======== RECORDS SHOWN

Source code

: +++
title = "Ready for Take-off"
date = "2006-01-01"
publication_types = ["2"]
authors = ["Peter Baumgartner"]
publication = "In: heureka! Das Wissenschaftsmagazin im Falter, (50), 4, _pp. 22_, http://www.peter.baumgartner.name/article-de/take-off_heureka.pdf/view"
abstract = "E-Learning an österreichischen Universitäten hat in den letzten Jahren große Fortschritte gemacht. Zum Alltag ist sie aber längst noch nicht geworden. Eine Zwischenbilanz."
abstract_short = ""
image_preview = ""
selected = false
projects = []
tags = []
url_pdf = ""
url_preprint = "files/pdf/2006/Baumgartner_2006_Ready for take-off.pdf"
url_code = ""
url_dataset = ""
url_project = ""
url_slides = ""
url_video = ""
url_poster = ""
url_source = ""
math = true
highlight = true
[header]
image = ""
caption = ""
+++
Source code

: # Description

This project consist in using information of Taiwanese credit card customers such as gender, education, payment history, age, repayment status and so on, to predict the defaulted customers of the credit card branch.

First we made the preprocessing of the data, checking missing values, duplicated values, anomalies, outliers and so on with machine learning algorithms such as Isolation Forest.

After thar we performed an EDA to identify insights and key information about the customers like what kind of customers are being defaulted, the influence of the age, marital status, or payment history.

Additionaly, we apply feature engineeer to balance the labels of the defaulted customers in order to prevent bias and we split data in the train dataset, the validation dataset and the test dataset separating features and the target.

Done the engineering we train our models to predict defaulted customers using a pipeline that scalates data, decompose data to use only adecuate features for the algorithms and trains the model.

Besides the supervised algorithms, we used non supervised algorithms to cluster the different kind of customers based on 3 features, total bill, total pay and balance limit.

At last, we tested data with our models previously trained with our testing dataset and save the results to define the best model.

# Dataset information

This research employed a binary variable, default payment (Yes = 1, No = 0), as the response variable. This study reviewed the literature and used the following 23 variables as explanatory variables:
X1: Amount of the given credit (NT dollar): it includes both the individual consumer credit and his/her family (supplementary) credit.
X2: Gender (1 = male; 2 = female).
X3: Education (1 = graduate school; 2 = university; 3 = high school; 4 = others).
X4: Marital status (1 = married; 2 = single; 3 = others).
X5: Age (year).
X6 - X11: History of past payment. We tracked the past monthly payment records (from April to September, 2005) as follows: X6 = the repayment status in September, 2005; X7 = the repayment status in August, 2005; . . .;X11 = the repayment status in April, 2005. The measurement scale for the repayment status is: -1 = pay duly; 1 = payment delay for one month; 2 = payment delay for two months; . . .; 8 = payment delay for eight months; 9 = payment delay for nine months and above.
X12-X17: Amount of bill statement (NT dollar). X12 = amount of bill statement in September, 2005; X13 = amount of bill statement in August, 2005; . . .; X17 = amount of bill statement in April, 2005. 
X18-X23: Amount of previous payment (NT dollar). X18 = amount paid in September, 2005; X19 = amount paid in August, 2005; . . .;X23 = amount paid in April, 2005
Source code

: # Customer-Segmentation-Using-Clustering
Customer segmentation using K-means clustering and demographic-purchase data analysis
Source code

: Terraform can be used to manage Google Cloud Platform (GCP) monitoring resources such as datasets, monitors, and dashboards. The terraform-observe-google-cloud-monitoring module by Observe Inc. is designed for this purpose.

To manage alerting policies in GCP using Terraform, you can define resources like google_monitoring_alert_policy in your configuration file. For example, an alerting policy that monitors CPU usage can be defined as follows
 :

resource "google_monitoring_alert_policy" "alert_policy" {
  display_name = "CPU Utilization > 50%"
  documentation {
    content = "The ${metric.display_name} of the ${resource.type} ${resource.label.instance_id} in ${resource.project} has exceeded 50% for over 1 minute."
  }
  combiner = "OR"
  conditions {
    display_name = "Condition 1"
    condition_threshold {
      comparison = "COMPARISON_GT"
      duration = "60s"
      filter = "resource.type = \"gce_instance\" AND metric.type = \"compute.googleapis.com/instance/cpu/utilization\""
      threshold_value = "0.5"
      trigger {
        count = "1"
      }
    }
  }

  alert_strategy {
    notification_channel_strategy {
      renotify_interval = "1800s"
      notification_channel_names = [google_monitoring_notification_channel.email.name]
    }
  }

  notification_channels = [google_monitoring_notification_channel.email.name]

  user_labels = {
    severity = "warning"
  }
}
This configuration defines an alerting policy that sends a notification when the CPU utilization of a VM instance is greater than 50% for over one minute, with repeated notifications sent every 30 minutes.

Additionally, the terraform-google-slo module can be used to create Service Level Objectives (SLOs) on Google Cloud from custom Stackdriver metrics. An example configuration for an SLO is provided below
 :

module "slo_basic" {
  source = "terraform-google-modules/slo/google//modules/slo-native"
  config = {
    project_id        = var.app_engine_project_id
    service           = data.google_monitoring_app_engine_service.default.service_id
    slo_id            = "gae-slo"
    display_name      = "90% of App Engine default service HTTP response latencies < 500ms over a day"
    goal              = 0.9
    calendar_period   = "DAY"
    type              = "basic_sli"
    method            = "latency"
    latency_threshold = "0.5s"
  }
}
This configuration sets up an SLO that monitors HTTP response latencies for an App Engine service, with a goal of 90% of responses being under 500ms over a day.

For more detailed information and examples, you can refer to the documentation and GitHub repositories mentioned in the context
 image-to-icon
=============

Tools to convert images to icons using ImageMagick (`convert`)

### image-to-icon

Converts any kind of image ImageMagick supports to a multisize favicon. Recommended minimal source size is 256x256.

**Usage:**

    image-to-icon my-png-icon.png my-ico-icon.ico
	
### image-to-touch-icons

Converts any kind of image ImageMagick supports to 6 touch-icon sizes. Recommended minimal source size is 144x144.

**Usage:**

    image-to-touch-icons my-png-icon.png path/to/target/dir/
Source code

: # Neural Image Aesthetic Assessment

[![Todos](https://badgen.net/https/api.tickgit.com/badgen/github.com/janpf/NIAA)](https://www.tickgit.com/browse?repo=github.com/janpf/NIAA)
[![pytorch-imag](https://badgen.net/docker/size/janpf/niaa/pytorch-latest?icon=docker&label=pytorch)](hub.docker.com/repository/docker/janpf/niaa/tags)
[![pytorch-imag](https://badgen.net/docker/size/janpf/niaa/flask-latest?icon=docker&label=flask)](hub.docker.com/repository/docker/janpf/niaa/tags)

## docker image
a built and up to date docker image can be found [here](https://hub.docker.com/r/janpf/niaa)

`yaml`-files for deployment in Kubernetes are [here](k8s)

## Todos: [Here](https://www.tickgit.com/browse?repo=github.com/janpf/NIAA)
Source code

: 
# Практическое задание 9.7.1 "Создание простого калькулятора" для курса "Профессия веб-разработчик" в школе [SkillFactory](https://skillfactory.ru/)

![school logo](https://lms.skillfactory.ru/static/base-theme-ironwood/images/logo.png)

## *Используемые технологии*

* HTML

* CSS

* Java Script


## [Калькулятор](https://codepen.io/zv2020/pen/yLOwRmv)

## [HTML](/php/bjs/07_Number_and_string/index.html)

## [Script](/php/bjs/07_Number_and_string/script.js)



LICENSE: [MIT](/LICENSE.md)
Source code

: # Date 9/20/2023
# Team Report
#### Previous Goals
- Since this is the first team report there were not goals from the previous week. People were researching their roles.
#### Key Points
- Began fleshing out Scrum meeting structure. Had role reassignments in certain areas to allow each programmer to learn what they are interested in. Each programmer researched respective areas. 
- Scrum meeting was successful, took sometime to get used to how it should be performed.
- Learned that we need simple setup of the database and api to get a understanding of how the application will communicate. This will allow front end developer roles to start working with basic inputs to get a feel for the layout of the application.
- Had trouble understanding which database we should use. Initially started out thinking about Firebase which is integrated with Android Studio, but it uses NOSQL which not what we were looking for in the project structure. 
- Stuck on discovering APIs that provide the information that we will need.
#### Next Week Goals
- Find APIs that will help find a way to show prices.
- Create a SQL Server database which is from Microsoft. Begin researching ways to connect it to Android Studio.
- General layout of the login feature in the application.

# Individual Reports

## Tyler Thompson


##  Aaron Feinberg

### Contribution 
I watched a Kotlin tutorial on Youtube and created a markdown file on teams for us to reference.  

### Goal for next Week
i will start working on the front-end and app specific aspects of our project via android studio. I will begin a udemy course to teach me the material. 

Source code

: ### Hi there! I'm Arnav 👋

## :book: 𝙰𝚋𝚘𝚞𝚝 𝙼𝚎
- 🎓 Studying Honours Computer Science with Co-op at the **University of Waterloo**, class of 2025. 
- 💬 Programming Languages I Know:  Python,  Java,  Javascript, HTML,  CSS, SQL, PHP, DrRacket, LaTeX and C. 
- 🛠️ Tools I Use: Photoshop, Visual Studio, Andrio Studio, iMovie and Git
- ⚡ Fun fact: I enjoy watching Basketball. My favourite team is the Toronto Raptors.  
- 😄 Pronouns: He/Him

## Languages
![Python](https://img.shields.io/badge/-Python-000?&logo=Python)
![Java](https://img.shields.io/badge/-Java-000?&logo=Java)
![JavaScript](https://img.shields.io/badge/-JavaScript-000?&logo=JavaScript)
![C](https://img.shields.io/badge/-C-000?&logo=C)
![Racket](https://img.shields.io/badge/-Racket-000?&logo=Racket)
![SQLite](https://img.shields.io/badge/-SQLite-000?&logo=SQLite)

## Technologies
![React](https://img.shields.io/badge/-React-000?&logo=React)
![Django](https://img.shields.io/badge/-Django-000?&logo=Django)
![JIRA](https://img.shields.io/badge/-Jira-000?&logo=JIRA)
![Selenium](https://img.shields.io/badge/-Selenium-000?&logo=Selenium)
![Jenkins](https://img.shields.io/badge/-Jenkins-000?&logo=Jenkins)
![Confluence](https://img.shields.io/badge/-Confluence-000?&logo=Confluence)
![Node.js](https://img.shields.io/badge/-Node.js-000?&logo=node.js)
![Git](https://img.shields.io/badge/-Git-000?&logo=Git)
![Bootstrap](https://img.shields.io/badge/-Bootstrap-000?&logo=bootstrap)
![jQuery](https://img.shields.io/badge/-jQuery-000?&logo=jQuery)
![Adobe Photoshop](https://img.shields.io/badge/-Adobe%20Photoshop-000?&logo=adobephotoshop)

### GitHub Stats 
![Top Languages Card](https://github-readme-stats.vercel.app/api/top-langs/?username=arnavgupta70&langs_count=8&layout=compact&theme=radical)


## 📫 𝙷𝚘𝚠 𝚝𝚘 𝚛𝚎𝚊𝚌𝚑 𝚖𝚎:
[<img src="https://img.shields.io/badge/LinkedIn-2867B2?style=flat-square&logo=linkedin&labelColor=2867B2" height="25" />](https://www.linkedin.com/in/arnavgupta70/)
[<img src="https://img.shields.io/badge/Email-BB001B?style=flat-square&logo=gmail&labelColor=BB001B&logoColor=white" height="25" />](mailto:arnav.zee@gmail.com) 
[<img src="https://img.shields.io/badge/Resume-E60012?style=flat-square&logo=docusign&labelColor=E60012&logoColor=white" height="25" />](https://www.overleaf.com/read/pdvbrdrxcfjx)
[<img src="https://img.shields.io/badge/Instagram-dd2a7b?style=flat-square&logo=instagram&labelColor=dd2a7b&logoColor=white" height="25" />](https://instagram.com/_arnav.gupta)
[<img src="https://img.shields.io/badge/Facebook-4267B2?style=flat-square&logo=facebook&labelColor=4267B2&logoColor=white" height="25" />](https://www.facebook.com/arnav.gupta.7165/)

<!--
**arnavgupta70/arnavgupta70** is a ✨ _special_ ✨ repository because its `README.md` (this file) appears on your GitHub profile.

================

#### ABOUT THIS TASK
Among the lines above, find the one with "highlight = true" and the one with "# Dataset information". Quote both and everything between them, exactly.

#### ANSWER TO THIS TASK
highlight = true
[header]
image = ""
caption = ""
+++
Source code

: # Description

This project consist in using information of Taiwanese credit card customers such as gender, education, payment history, age, repayment status and so on, to predict the defaulted customers of the credit card branch.

First we made the preprocessing of the data, checking missing values, duplicated values, anomalies, outliers and so on with machine learning algorithms such as Isolation Forest.

After thar we performed an EDA to identify insights and key information about the customers like what kind of customers are being defaulted, the influence of the age, marital status, or payment history.

Additionaly, we apply feature engineeer to balance the labels of the defaulted customers in order to prevent bias and we split data in the train dataset, the validation dataset and the test dataset separating features and the target.

Done the engineering we train our models to predict defaulted customers using a pipeline that scalates data, decompose data to use only adecuate features for the algorithms and trains the model.

Besides the supervised algorithms, we used non supervised algorithms to cluster the different kind of customers based on 3 features, total bill, total pay and balance limit.

At last, we tested data with our models previously trained with our testing dataset and save the results to define the best model.

# Dataset information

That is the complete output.